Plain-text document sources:
>>>

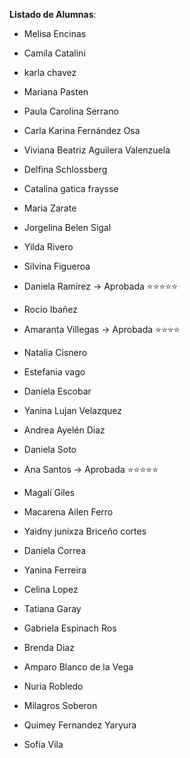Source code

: **Listado de Alumnas**:

- Melisa Encinas
- Camila Catalini
- karla chavez
- Mariana Pasten

- Paula Carolina Serrano 
- Carla Karina Fernández Osa
- Viviana Beatriz Aguilera Valenzuela 
- Delfina Schlossberg 

- Catalina gatica fraysse
- Maria Zarate
- Jorgelina Belen Sigal
- Yilda Rivero

- Silvina Figueroa
- Daniela Ramírez -> Aprobada ⭐⭐⭐⭐⭐
- Rocio Ibañez
- Amaranta Villegas -> Aprobada ⭐⭐⭐⭐

- Natalia Cisnero
- Estefania vago
- Daniela Escobar
- Yanina Lujan Velazquez 

- Andrea Ayelén Diaz
- Daniela Soto
- Ana Santos -> Aprobada ⭐⭐⭐⭐⭐
- Magalí Giles

- Macarena Ailen Ferro
- Yaidny junixza Briceño cortes
- Daniela Correa
- Yanina Ferreira 
- Celina Lopez

- Tatiana  Garay
- Gabriela Espinach Ros
- Brenda Diaz
- Amparo Blanco de la Vega

- Nuria Robledo
- Milagros Soberon
- Quimey Fernandez Yaryura
- Sofía Vila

<<<

WHAT THIS TASK INVOLVES =>
Word for word, restate the lines of the data above that fall between the line holding "- Silvina Figueroa" and the line holding "- Ana Santos -> Aprobada ⭐⭐⭐⭐⭐", inclusive, and no other lines.

SOLVED PROBLEM =>
- Silvina Figueroa
- Daniela Ramírez -> Aprobada ⭐⭐⭐⭐⭐
- Rocio Ibañez
- Amaranta Villegas -> Aprobada ⭐⭐⭐⭐

- Natalia Cisnero
- Estefania vago
- Daniela Escobar
- Yanina Lujan Velazquez 

- Andrea Ayelén Diaz
- Daniela Soto
- Ana Santos -> Aprobada ⭐⭐⭐⭐⭐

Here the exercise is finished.